→ Activity
The expected output is the full set of entries, printed exactly, without pictures.

→ Given records
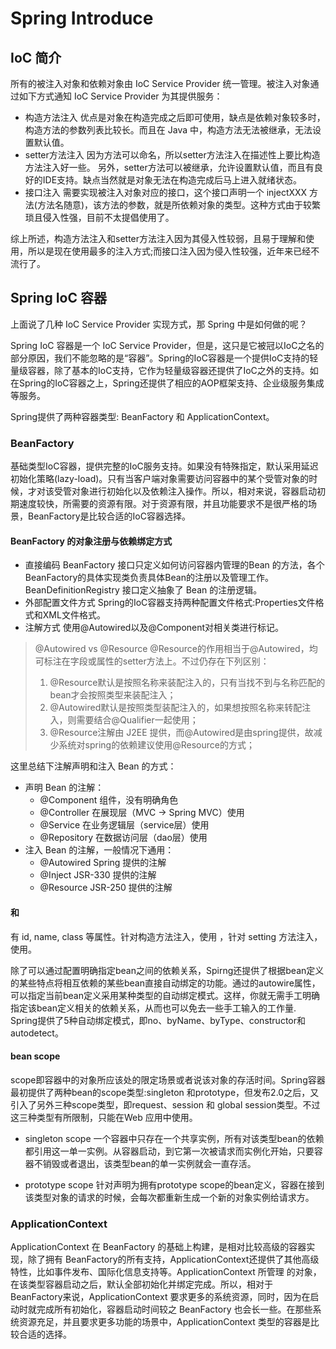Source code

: # Spring Introduce

## IoC 简介
所有的被注入对象和依赖对象由 IoC Service Provider 统一管理。被注入对象通过如下方式通知 IoC Service Provider 为其提供服务：
- 构造方法注入
优点是对象在构造完成之后即可使用，缺点是依赖对象较多时，构造方法的参数列表比较长。而且在 Java 中，构造方法无法被继承，无法设置默认值。
- setter方法注入
因为方法可以命名，所以setter方法注入在描述性上要比构造方法注入好一些。 另外，setter方法可以被继承，允许设置默认值，而且有良好的IDE支持。缺点当然就是对象无法在构造完成后马上进入就绪状态。
- 接口注入
需要实现被注入对象对应的接口，这个接口声明一个 injectXXX 方法(方法名随意)，该方法的参数，就是所依赖对象的类型。这种方式由于较繁琐且侵入性强，目前不太提倡使用了。

综上所述，构造方法注入和setter方法注入因为其侵入性较弱，且易于理解和使用，所以是现在使用最多的注入方式;而接口注入因为侵入性较强，近年来已经不流行了。

## Spring IoC 容器
上面说了几种 IoC Service Provider 实现方式，那 Spring 中是如何做的呢？

Spring IoC 容器是一个 IoC Service Provider，但是，这只是它被冠以IoC之名的部分原因，我们不能忽略的是“容器”。Spring的IoC容器是一个提供IoC支持的轻量级容器，除了基本的IoC支持，它作为轻量级容器还提供了IoC之外的支持。如在Spring的IoC容器之上，Spring还提供了相应的AOP框架支持、企业级服务集成等服务。

Spring提供了两种容器类型: BeanFactory 和 ApplicationContext。

### BeanFactory
基础类型IoC容器，提供完整的IoC服务支持。如果没有特殊指定，默认采用延迟初始化策略(lazy-load)。只有当客户端对象需要访问容器中的某个受管对象的时候，才对该受管对象进行初始化以及依赖注入操作。所以，相对来说，容器启动初期速度较快，所需要的资源有限。对于资源有限，并且功能要求不是很严格的场景，BeanFactory是比较合适的IoC容器选择。

#### BeanFactory 的对象注册与依赖绑定方式
- 直接编码
BeanFactory 接口只定义如何访问容器内管理的Bean 的方法，各个BeanFactory的具体实现类负责具体Bean的注册以及管理工作。 BeanDefinitionRegistry 接口定义抽象了 Bean 的注册逻辑。
- 外部配置文件方式
Spring的IoC容器支持两种配置文件格式:Properties文件格式和XML文件格式。
- 注解方式
使用@Autowired以及@Component对相关类进行标记。

> @Autowired vs @Resource
> @Resource的作用相当于@Autowired，均可标注在字段或属性的setter方法上。不过仍存在下列区别：
> 1. @Resource默认是按照名称来装配注入的，只有当找不到与名称匹配的bean才会按照类型来装配注入；
> 2. @Autowired默认是按照类型装配注入的，如果想按照名称来转配注入，则需要结合@Qualifier一起使用；
> 3. @Resource注解由 J2EE 提供，而@Autowired是由spring提供，故减少系统对spring的依赖建议使用@Resource的方式；

这里总结下注解声明和注入 Bean 的方式：
- 声明 Bean 的注解：
    - @Component 
    组件，没有明确角色
    - @Controller
    在展现层（MVC -> Spring MVC）使用
    - @Service 
    在业务逻辑层（service层）使用
    - @Repository 
    在数据访问层（dao层）使用
- 注入 Bean 的注解，一般情况下通用：
    - @Autowired 
    Spring 提供的注解
    - @Inject
    JSR-330 提供的注解
    - @Resource
    JSR-250 提供的注解

#### <beans> 和 <bean>
<bean> 有 id, name, class 等属性。针对构造方法注入，使用 <constructor-arg>，针对 setting 方法注入，使用<property>。

除了可以通过配置明确指定bean之间的依赖关系，Spirng还提供了根据bean定义的某些特点将相互依赖的某些bean直接自动绑定的功能。通过<bean>的autowire属性，可以指定当前bean定义采用某种类型的自动绑定模式。这样，你就无需手工明确指定该bean定义相关的依赖关系，从而也可以免去一些手工输入的工作量.
Spring提供了5种自动绑定模式，即no、byName、byType、constructor和autodetect。 

#### bean scope
scope即容器中的对象所应该处的限定场景或者说该对象的存活时间。Spring容器最初提供了两种bean的scope类型:singleton 和prototype，但发布2.0之后，又引入了另外三种scope类型，即request、session 和 global session类型。不过这三种类型有所限制，只能在Web 应用中使用。

- singleton scope
一个容器中只存在一个共享实例，所有对该类型bean的依赖都引用这一单一实例。从容器启动，到它第一次被请求而实例化开始，只要容器不销毁或者退出，该类型bean的单一实例就会一直存活。

- prototype scope
针对声明为拥有prototype scope的bean定义，容器在接到该类型对象的请求的时候，会每次都重新生成一个新的对象实例给请求方。

### ApplicationContext
ApplicationContext 在 BeanFactory 的基础上构建，是相对比较高级的容器实现，除了拥有 BeanFactory的所有支持，ApplicationContext还提供了其他高级特性，比如事件发布、国际化信息支持等。ApplicationContext 所管理 的对象，在该类型容器启动之后，默认全部初始化并绑定完成。所以，相对于 BeanFactory来说，ApplicationContext 要求更多的系统资源，同时，因为在启动时就完成所有初始化，容器启动时间较之 BeanFactory 也会长一些。在那些系统资源充足，并且要求更多功能的场景中，ApplicationContext 类型的容器是比较合适的选择。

→ Answer below
Source code

: # Spring Introduce

## IoC 简介
所有的被注入对象和依赖对象由 IoC Service Provider 统一管理。被注入对象通过如下方式通知 IoC Service Provider 为其提供服务：
- 构造方法注入
优点是对象在构造完成之后即可使用，缺点是依赖对象较多时，构造方法的参数列表比较长。而且在 Java 中，构造方法无法被继承，无法设置默认值。
- setter方法注入
因为方法可以命名，所以setter方法注入在描述性上要比构造方法注入好一些。 另外，setter方法可以被继承，允许设置默认值，而且有良好的IDE支持。缺点当然就是对象无法在构造完成后马上进入就绪状态。
- 接口注入
需要实现被注入对象对应的接口，这个接口声明一个 injectXXX 方法(方法名随意)，该方法的参数，就是所依赖对象的类型。这种方式由于较繁琐且侵入性强，目前不太提倡使用了。

综上所述，构造方法注入和setter方法注入因为其侵入性较弱，且易于理解和使用，所以是现在使用最多的注入方式;而接口注入因为侵入性较强，近年来已经不流行了。

## Spring IoC 容器
上面说了几种 IoC Service Provider 实现方式，那 Spring 中是如何做的呢？

Spring IoC 容器是一个 IoC Service Provider，但是，这只是它被冠以IoC之名的部分原因，我们不能忽略的是“容器”。Spring的IoC容器是一个提供IoC支持的轻量级容器，除了基本的IoC支持，它作为轻量级容器还提供了IoC之外的支持。如在Spring的IoC容器之上，Spring还提供了相应的AOP框架支持、企业级服务集成等服务。

Spring提供了两种容器类型: BeanFactory 和 ApplicationContext。

### BeanFactory
基础类型IoC容器，提供完整的IoC服务支持。如果没有特殊指定，默认采用延迟初始化策略(lazy-load)。只有当客户端对象需要访问容器中的某个受管对象的时候，才对该受管对象进行初始化以及依赖注入操作。所以，相对来说，容器启动初期速度较快，所需要的资源有限。对于资源有限，并且功能要求不是很严格的场景，BeanFactory是比较合适的IoC容器选择。

#### BeanFactory 的对象注册与依赖绑定方式
- 直接编码
BeanFactory 接口只定义如何访问容器内管理的Bean 的方法，各个BeanFactory的具体实现类负责具体Bean的注册以及管理工作。 BeanDefinitionRegistry 接口定义抽象了 Bean 的注册逻辑。
- 外部配置文件方式
Spring的IoC容器支持两种配置文件格式:Properties文件格式和XML文件格式。
- 注解方式
使用@Autowired以及@Component对相关类进行标记。

> @Autowired vs @Resource
> @Resource的作用相当于@Autowired，均可标注在字段或属性的setter方法上。不过仍存在下列区别：
> 1. @Resource默认是按照名称来装配注入的，只有当找不到与名称匹配的bean才会按照类型来装配注入；
> 2. @Autowired默认是按照类型装配注入的，如果想按照名称来转配注入，则需要结合@Qualifier一起使用；
> 3. @Resource注解由 J2EE 提供，而@Autowired是由spring提供，故减少系统对spring的依赖建议使用@Resource的方式；

这里总结下注解声明和注入 Bean 的方式：
- 声明 Bean 的注解：
    - @Component 
    组件，没有明确角色
    - @Controller
    在展现层（MVC -> Spring MVC）使用
    - @Service 
    在业务逻辑层（service层）使用
    - @Repository 
    在数据访问层（dao层）使用
- 注入 Bean 的注解，一般情况下通用：
    - @Autowired 
    Spring 提供的注解
    - @Inject
    JSR-330 提供的注解
    - @Resource
    JSR-250 提供的注解

#### <beans> 和 <bean>
<bean> 有 id, name, class 等属性。针对构造方法注入，使用 <constructor-arg>，针对 setting 方法注入，使用<property>。

除了可以通过配置明确指定bean之间的依赖关系，Spirng还提供了根据bean定义的某些特点将相互依赖的某些bean直接自动绑定的功能。通过<bean>的autowire属性，可以指定当前bean定义采用某种类型的自动绑定模式。这样，你就无需手工明确指定该bean定义相关的依赖关系，从而也可以免去一些手工输入的工作量.
Spring提供了5种自动绑定模式，即no、byName、byType、constructor和autodetect。 

#### bean scope
scope即容器中的对象所应该处的限定场景或者说该对象的存活时间。Spring容器最初提供了两种bean的scope类型:singleton 和prototype，但发布2.0之后，又引入了另外三种scope类型，即request、session 和 global session类型。不过这三种类型有所限制，只能在Web 应用中使用。

- singleton scope
一个容器中只存在一个共享实例，所有对该类型bean的依赖都引用这一单一实例。从容器启动，到它第一次被请求而实例化开始，只要容器不销毁或者退出，该类型bean的单一实例就会一直存活。

- prototype scope
针对声明为拥有prototype scope的bean定义，容器在接到该类型对象的请求的时候，会每次都重新生成一个新的对象实例给请求方。

### ApplicationContext
ApplicationContext 在 BeanFactory 的基础上构建，是相对比较高级的容器实现，除了拥有 BeanFactory的所有支持，ApplicationContext还提供了其他高级特性，比如事件发布、国际化信息支持等。ApplicationContext 所管理 的对象，在该类型容器启动之后，默认全部初始化并绑定完成。所以，相对于 BeanFactory来说，ApplicationContext 要求更多的系统资源，同时，因为在启动时就完成所有初始化，容器启动时间较之 BeanFactory 也会长一些。在那些系统资源充足，并且要求更多功能的场景中，ApplicationContext 类型的容器是比较合适的选择。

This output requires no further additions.